EXERCISE DATA

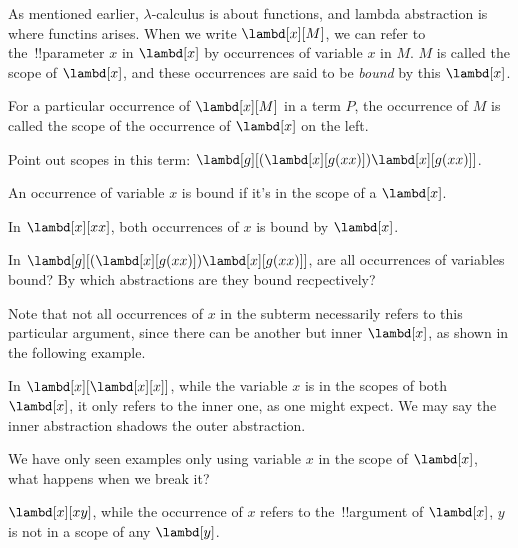 \documentclass[../../../include/open-logic-section]{subfiles}
\begin{document}

As mentioned earlier, $\lambda$-calculus is about functions, and
lambda abstraction is where functins arises. When we
write $\lambd[x][M]$, we can refer to the~!!{parameter} $x$ in $\lambd[x]$ by
occurrences of variable $x$ in $M$. $M$ is called the
scope of $\lambd[x]$, and these occurrences are said to be \emph{bound} by this
$\lambd[x]$. 

\begin{defn}[Scope]
For a particular occurrence of $\lambd[x][M]$ in a term $P$, the
occurrence of $M$ is called the scope of the occurrence of $\lambd[x]$
on the left.
\end{defn}

\begin{prob}
  Point out scopes in this term: $\lambd[g][(\lambd[x][g (x x)]) \lambd[x][g (x x)]]$.
\end{prob}

\begin{defn}
  An occurrence of variable $x$ is bound if it's in the scope of a $\lambd[x]$.
\end{defn}

\begin{ex}
  In $\lambd[x][x x]$, both occurrences of $x$ is bound by $\lambd[x]$.
\end{ex}

\begin{prob}
  In $\lambd[g][(\lambd[x][g (x x)]) \lambd[x][g (x x)]]$, are all
  occurrences of variables bound? By which abstractions are they
  bound recpectively?
\end{prob}

Note that not all occurrences of $x$ in the subterm necessarily refers to this particular argument,
since there can be another but inner $\lambd[x]$, as shown in the
following example. 
\begin{ex}
In $\lambd[x][\lambd[x][x]]$, while the variable $x$ is in the
scopes of both $\lambd[x]$, it only refers to the inner one, as one
might expect. We may say the inner abstraction shadows the outer
abstraction.
\end{ex}

We have only seen examples only using variable $x$ in the scope of $\lambd[x]$, 
what happens when we break it?
\begin{ex}
  $\lambd[x][x y]$, while the occurrence of $x$ refers to the~!!{argument} of $\lambd[x]$, $y$ is not in a scope
  of any $\lambd[y]$. 
\end{ex}
\end{document}
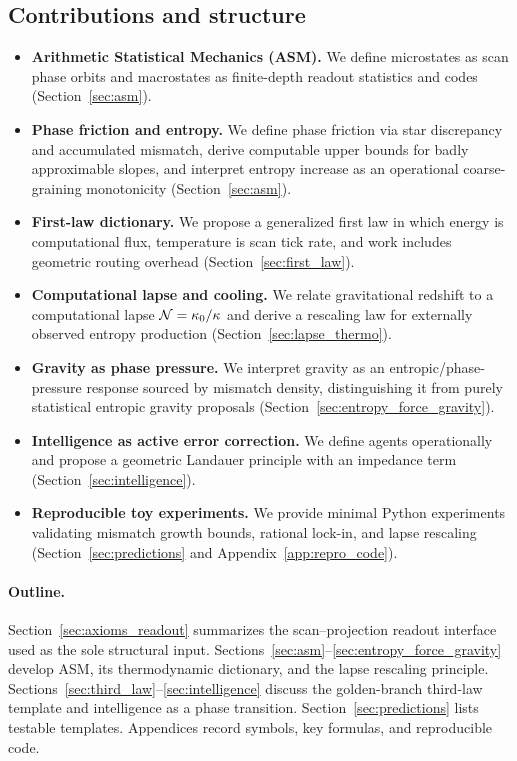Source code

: \subsection{Contributions and structure}
\label{subsec:contributions}

\begin{itemize}
  \item \textbf{Arithmetic Statistical Mechanics (ASM).} We define microstates as scan phase orbits and macrostates as finite-depth readout statistics and codes (Section~\ref{sec:asm}).
  \item \textbf{Phase friction and entropy.} We define phase friction via star discrepancy and accumulated mismatch, derive computable upper bounds for badly approximable slopes, and interpret entropy increase as an operational coarse-graining monotonicity (Section~\ref{sec:asm}).
  \item \textbf{First-law dictionary.} We propose a generalized first law in which energy is computational flux, temperature is scan tick rate, and work includes geometric routing overhead (Section~\ref{sec:first_law}).
  \item \textbf{Computational lapse and cooling.} We relate gravitational redshift to a computational lapse $\lapse=\kappa_0/\kappa$ and derive a rescaling law for externally observed entropy production (Section~\ref{sec:lapse_thermo}).
  \item \textbf{Gravity as phase pressure.} We interpret gravity as an entropic/phase-pressure response sourced by mismatch density, distinguishing it from purely statistical entropic gravity proposals \cite{Verlinde2011} (Section~\ref{sec:entropy_force_gravity}).
  \item \textbf{Intelligence as active error correction.} We define agents operationally and propose a geometric Landauer principle with an impedance term (Section~\ref{sec:intelligence}).
  \item \textbf{Reproducible toy experiments.} We provide minimal Python experiments validating mismatch growth bounds, rational lock-in, and lapse rescaling (Section~\ref{sec:predictions} and Appendix~\ref{app:repro_code}).
\end{itemize}

\paragraph{Outline.}
Section~\ref{sec:axioms_readout} summarizes the scan--projection readout interface used as the sole structural input. Sections~\ref{sec:asm}--\ref{sec:entropy_force_gravity} develop ASM, its thermodynamic dictionary, and the lapse rescaling principle. Sections~\ref{sec:third_law}--\ref{sec:intelligence} discuss the golden-branch third-law template and intelligence as a phase transition. Section~\ref{sec:predictions} lists testable templates. Appendices record symbols, key formulas, and reproducible code.


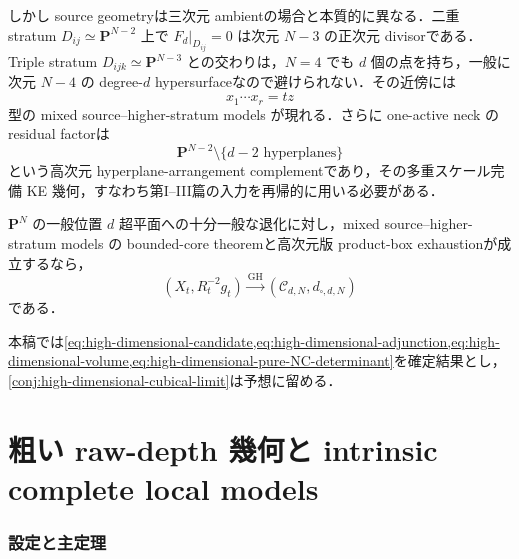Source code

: \documentclass[a4paper,11pt]{ltjsarticle}
\numberwithin{equation}{section}
\theoremstyle{plain}
\theoremstyle{definition}
\theoremstyle{remark}
\newcommand{\PP}{\mathbf P}\newcommand{\CC}{\mathbf C}\newcommand{\RR}{\mathbf R}\newcommand{\ZZ}{\mathbf Z}\newcommand{\NN}{\mathbf N}
\begin{document}
しかし source geometryは三次元 ambientの場合と本質的に異なる．二重 stratum
$D_{ij}\simeq\PP^{N-2}$ 上で $F_d|_{D_{ij}}=0$ は次元 $N-3$ の正次元 divisorである．Triple stratum
$D_{ijk}\simeq\PP^{N-3}$ との交わりは，$N=4$ でも $d$ 個の点を持ち，一般に次元 $N-4$ の degree-$d$ hypersurfaceなので避けられない．その近傍には
\begin{equation}\label{eq:mixed-source-higher-stratum}
 x_1\cdots x_r=tz
\end{equation}
型の mixed source--higher-stratum models が現れる．さらに one-active neck の residual factorは
\[
 \PP^{N-2}\setminus\{d-2\text{ hyperplanes}\}
\]
という高次元 hyperplane-arrangement complementであり，その多重スケール完備 KE 幾何，すなわち第I--III篇の入力を再帰的に用いる必要がある．

\begin{conjecture}\label{conj:high-dimensional-cubical-limit}
$\PP^N$ の一般位置 $d$ 超平面への十分一般な退化に対し，mixed source--higher-stratum models の bounded-core theoremと高次元版 product-box exhaustionが成立するなら，
\[
 (X_t,R_t^{-2}g_t)
 \xrightarrow{\mathrm{GH}}
 (\mathcal C_{d,N},d_{\square,d,N})
\]
である．
\end{conjecture}

本稿では\cref{eq:high-dimensional-candidate,eq:high-dimensional-adjunction,eq:high-dimensional-volume,eq:high-dimensional-pure-NC-determinant}を確定結果とし，\cref{conj:high-dimensional-cubical-limit}は予想に留める．

\part{粗い raw-depth 幾何と intrinsic complete local models}
\section{設定と主定理}\label{coarse:sec:setup}
\end{document}
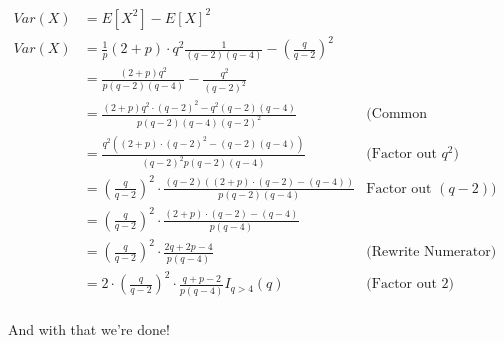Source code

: \vspace{-3mm}
\begin{align*}
	Var(X) &= E[X^2] - E[X]^2 \\
	Var(X) &= \frac{1}{p}(2+p) \cdot q^2 \frac{1}{(q-2)(q-4)} - \left( \frac{q}{q-2} \right)^2 \\
	&= \frac{(2+p)q^2}{p(q-2)(q-4)} - \frac{q^2}{(q-2)^2} \\
	&= \frac{(2+p)q^2 \cdot (q-2)^2 - q^2(q-2)(q-4) }{p(q-2)(q-4)(q-2)^2} & \text{(Common denominators)} \\
	&= \frac{q^2((2+p) \cdot (q-2)^2 - (q-2)(q-4)) }{(q-2)^2p(q-2)(q-4)} & \text{(Factor out }q^2) \\
	&= \left( \frac{q}{q-2} \right)^2 \cdot  \frac{(q-2)( (2+p) \cdot (q-2) - (q-4)) }{p(q-2)(q-4)} & \text{Factor out } (q-2)) \\ 
	&= \left( \frac{q}{q-2} \right)^2 \cdot  \frac{(2+p) \cdot (q-2) - (q-4) }{p(q-4)} \\ 
	&= \left( \frac{q}{q-2} \right)^2 \cdot  \frac{2q+2p-4 }{p(q-4)} & \text{(Rewrite Numerator)} \\
	&= 2 \cdot \left( \frac{q}{q-2} \right)^2 \cdot  \frac{q+p-2 }{p(q-4)} I_{q > 4}(q) & \text{(Factor out 2)} \\
\end{align*}

And with that we're done!
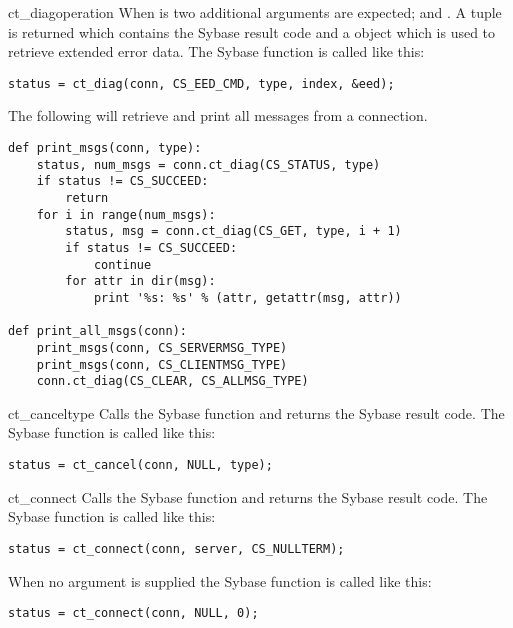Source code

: \begin{methoddesc}[CS_CONNECTION]{ct_diag}{operation \optional{, \ldots}}
When  is  two additional arguments are
expected;  and .  A tuple is returned which
contains the Sybase result code and a  object which
is used to retrieve extended error data.  The Sybase
 function is called like this:

\begin{verbatim}
status = ct_diag(conn, CS_EED_CMD, type, index, &eed);
\end{verbatim}

The following will retrieve and print all messages from a connection.

\begin{verbatim}
def print_msgs(conn, type):
    status, num_msgs = conn.ct_diag(CS_STATUS, type)
    if status != CS_SUCCEED:
        return
    for i in range(num_msgs):
        status, msg = conn.ct_diag(CS_GET, type, i + 1)
        if status != CS_SUCCEED:
            continue
        for attr in dir(msg):
            print '%s: %s' % (attr, getattr(msg, attr))

def print_all_msgs(conn):
    print_msgs(conn, CS_SERVERMSG_TYPE)
    print_msgs(conn, CS_CLIENTMSG_TYPE)
    conn.ct_diag(CS_CLEAR, CS_ALLMSG_TYPE)
\end{verbatim}
\end{methoddesc}

\begin{methoddesc}[CS_CONNECTION]{ct_cancel}{type}
Calls the Sybase  function and returns the
Sybase result code.  The Sybase  function is
called like this:

\begin{verbatim}
status = ct_cancel(conn, NULL, type);
\end{verbatim}
\end{methoddesc}

\begin{methoddesc}[CS_CONNECTION]{ct_connect}{}
Calls the Sybase  function and returns the
Sybase result code.  The Sybase  function is
called like this:

\begin{verbatim}
status = ct_connect(conn, server, CS_NULLTERM);
\end{verbatim}

When no  argument is supplied the Sybase
 function is called like this:

\begin{verbatim}
status = ct_connect(conn, NULL, 0);
\end{verbatim}
\end{methoddesc}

ASSIGNMENT
Line count for "attr": count the lines of the records above that contain it and give only the number.

ANSWER TO THIS EXERCISE
2